▶ Extracted information:

[Start of section]

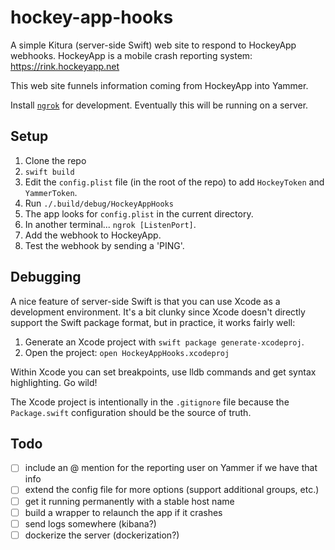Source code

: hockey-app-hooks
================

A simple Kitura (server-side Swift) web site to respond to HockeyApp webhooks. HockeyApp is a mobile crash reporting system: https://rink.hockeyapp.net

This web site funnels information coming from HockeyApp into Yammer.

Install [`ngrok`](https://ngrok.com/) for development. Eventually this will be running on a server.

Setup
-----

1. Clone the repo
2. `swift build`
3. Edit the `config.plist` file (in the root of the repo) to add `HockeyToken` and `YammerToken`.
4. Run `./.build/debug/HockeyAppHooks`
5. The app looks for `config.plist` in the current directory.
4. In another terminal... `ngrok [ListenPort]`.
5. Add the webhook to HockeyApp.
6. Test the webhook by sending a 'PING'.

Debugging
---------

A nice feature of server-side Swift is that you can use Xcode as a development environment. It's a bit clunky 
since Xcode doesn't directly support the Swift package format, but in practice, it works fairly well:

1. Generate an Xcode project with `swift package generate-xcodeproj`.
2. Open the project: `open HockeyAppHooks.xcodeproj`

Within Xcode you can set breakpoints, use lldb commands and get syntax highlighting. Go wild!

The Xcode project is intentionally in the `.gitignore` file because the `Package.swift` configuration should
be the source of truth.

Todo
----

- [ ] include an @ mention for the reporting user on Yammer if we have that info
- [ ] extend the config file for more options (support additional groups, etc.)
- [ ] get it running permanently with a stable host name
- [ ] build a wrapper to relaunch the app if it crashes
- [ ] send logs somewhere (kibana?)
- [ ] dockerize the server (dockerization?)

[End of section]

▶ Assigned task: Repeat the entries word for word and skip the pictures.

▶ The answer:
Source code

: hockey-app-hooks
================

A simple Kitura (server-side Swift) web site to respond to HockeyApp webhooks. HockeyApp is a mobile crash reporting system: https://rink.hockeyapp.net

This web site funnels information coming from HockeyApp into Yammer.

Install [`ngrok`](https://ngrok.com/) for development. Eventually this will be running on a server.

Setup
-----

1. Clone the repo
2. `swift build`
3. Edit the `config.plist` file (in the root of the repo) to add `HockeyToken` and `YammerToken`.
4. Run `./.build/debug/HockeyAppHooks`
5. The app looks for `config.plist` in the current directory.
4. In another terminal... `ngrok [ListenPort]`.
5. Add the webhook to HockeyApp.
6. Test the webhook by sending a 'PING'.

Debugging
---------

A nice feature of server-side Swift is that you can use Xcode as a development environment. It's a bit clunky 
since Xcode doesn't directly support the Swift package format, but in practice, it works fairly well:

1. Generate an Xcode project with `swift package generate-xcodeproj`.
2. Open the project: `open HockeyAppHooks.xcodeproj`

Within Xcode you can set breakpoints, use lldb commands and get syntax highlighting. Go wild!

The Xcode project is intentionally in the `.gitignore` file because the `Package.swift` configuration should
be the source of truth.

Todo
----

- [ ] include an @ mention for the reporting user on Yammer if we have that info
- [ ] extend the config file for more options (support additional groups, etc.)
- [ ] get it running permanently with a stable host name
- [ ] build a wrapper to relaunch the app if it crashes
- [ ] send logs somewhere (kibana?)
- [ ] dockerize the server (dockerization?)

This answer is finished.